Activity:
Reproduce the data in full, exactly.

Saved entries
================
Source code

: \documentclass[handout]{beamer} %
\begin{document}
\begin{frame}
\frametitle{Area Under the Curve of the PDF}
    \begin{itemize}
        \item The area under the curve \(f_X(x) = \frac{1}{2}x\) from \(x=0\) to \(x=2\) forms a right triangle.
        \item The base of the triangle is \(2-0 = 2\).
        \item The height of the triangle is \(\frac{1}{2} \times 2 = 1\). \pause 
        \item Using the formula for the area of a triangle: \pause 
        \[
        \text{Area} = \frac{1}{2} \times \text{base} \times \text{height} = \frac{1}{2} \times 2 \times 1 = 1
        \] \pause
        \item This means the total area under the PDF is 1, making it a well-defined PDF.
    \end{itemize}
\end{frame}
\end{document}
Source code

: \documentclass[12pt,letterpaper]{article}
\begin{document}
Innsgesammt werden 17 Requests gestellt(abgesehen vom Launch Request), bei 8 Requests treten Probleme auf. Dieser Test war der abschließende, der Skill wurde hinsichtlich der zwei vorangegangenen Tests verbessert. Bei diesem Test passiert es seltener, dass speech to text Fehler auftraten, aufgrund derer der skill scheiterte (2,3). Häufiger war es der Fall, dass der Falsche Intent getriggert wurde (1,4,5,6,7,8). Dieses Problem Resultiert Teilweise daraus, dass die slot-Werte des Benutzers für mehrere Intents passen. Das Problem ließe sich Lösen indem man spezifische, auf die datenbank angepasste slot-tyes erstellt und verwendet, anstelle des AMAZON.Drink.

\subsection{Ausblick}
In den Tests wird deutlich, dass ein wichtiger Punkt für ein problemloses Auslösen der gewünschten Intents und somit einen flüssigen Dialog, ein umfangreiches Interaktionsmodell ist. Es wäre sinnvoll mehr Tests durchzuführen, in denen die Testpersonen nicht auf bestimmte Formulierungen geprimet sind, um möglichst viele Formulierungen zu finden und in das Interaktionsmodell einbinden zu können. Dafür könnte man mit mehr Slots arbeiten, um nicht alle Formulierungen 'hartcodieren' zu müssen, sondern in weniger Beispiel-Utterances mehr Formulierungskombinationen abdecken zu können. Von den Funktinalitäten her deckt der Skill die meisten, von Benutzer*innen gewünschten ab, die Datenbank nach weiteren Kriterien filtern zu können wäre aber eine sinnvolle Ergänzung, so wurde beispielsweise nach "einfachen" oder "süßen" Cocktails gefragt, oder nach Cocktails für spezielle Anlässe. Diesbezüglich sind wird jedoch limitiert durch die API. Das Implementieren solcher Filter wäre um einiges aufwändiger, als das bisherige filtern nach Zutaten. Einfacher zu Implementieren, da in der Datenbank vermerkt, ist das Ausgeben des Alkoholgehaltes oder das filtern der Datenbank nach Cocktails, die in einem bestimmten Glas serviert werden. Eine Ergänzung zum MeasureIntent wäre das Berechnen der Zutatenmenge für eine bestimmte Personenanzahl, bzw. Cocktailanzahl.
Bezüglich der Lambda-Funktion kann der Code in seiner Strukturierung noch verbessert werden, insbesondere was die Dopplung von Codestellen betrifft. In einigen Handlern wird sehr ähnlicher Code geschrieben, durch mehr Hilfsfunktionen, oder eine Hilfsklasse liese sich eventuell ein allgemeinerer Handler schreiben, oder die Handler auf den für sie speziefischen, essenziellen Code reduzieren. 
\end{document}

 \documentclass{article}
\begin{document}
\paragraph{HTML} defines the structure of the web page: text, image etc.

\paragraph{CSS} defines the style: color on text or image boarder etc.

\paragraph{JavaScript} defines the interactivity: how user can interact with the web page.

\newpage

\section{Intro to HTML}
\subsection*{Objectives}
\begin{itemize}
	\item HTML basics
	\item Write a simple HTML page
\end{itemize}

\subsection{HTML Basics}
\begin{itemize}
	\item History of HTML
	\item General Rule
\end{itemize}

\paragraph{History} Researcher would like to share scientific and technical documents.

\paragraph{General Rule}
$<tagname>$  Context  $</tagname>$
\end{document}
================
Task solution:
Source code

: \documentclass[handout]{beamer} %
\begin{document}
\begin{frame}
\frametitle{Area Under the Curve of the PDF}
    \begin{itemize}
        \item The area under the curve \(f_X(x) = \frac{1}{2}x\) from \(x=0\) to \(x=2\) forms a right triangle.
        \item The base of the triangle is \(2-0 = 2\).
        \item The height of the triangle is \(\frac{1}{2} \times 2 = 1\). \pause 
        \item Using the formula for the area of a triangle: \pause 
        \[
        \text{Area} = \frac{1}{2} \times \text{base} \times \text{height} = \frac{1}{2} \times 2 \times 1 = 1
        \] \pause
        \item This means the total area under the PDF is 1, making it a well-defined PDF.
    \end{itemize}
\end{frame}
\end{document}
Source code

: \documentclass[12pt,letterpaper]{article}
\begin{document}
Innsgesammt werden 17 Requests gestellt(abgesehen vom Launch Request), bei 8 Requests treten Probleme auf. Dieser Test war der abschließende, der Skill wurde hinsichtlich der zwei vorangegangenen Tests verbessert. Bei diesem Test passiert es seltener, dass speech to text Fehler auftraten, aufgrund derer der skill scheiterte (2,3). Häufiger war es der Fall, dass der Falsche Intent getriggert wurde (1,4,5,6,7,8). Dieses Problem Resultiert Teilweise daraus, dass die slot-Werte des Benutzers für mehrere Intents passen. Das Problem ließe sich Lösen indem man spezifische, auf die datenbank angepasste slot-tyes erstellt und verwendet, anstelle des AMAZON.Drink.

\subsection{Ausblick}
In den Tests wird deutlich, dass ein wichtiger Punkt für ein problemloses Auslösen der gewünschten Intents und somit einen flüssigen Dialog, ein umfangreiches Interaktionsmodell ist. Es wäre sinnvoll mehr Tests durchzuführen, in denen die Testpersonen nicht auf bestimmte Formulierungen geprimet sind, um möglichst viele Formulierungen zu finden und in das Interaktionsmodell einbinden zu können. Dafür könnte man mit mehr Slots arbeiten, um nicht alle Formulierungen 'hartcodieren' zu müssen, sondern in weniger Beispiel-Utterances mehr Formulierungskombinationen abdecken zu können. Von den Funktinalitäten her deckt der Skill die meisten, von Benutzer*innen gewünschten ab, die Datenbank nach weiteren Kriterien filtern zu können wäre aber eine sinnvolle Ergänzung, so wurde beispielsweise nach "einfachen" oder "süßen" Cocktails gefragt, oder nach Cocktails für spezielle Anlässe. Diesbezüglich sind wird jedoch limitiert durch die API. Das Implementieren solcher Filter wäre um einiges aufwändiger, als das bisherige filtern nach Zutaten. Einfacher zu Implementieren, da in der Datenbank vermerkt, ist das Ausgeben des Alkoholgehaltes oder das filtern der Datenbank nach Cocktails, die in einem bestimmten Glas serviert werden. Eine Ergänzung zum MeasureIntent wäre das Berechnen der Zutatenmenge für eine bestimmte Personenanzahl, bzw. Cocktailanzahl.
Bezüglich der Lambda-Funktion kann der Code in seiner Strukturierung noch verbessert werden, insbesondere was die Dopplung von Codestellen betrifft. In einigen Handlern wird sehr ähnlicher Code geschrieben, durch mehr Hilfsfunktionen, oder eine Hilfsklasse liese sich eventuell ein allgemeinerer Handler schreiben, oder die Handler auf den für sie speziefischen, essenziellen Code reduzieren. 
\end{document}

 \documentclass{article}
\begin{document}
\paragraph{HTML} defines the structure of the web page: text, image etc.

\paragraph{CSS} defines the style: color on text or image boarder etc.

\paragraph{JavaScript} defines the interactivity: how user can interact with the web page.

\newpage

\section{Intro to HTML}
\subsection*{Objectives}
\begin{itemize}
	\item HTML basics
	\item Write a simple HTML page
\end{itemize}

\subsection{HTML Basics}
\begin{itemize}
	\item History of HTML
	\item General Rule
\end{itemize}

\paragraph{History} Researcher would like to share scientific and technical documents.

\paragraph{General Rule}
$<tagname>$  Context  $</tagname>$
\end{document}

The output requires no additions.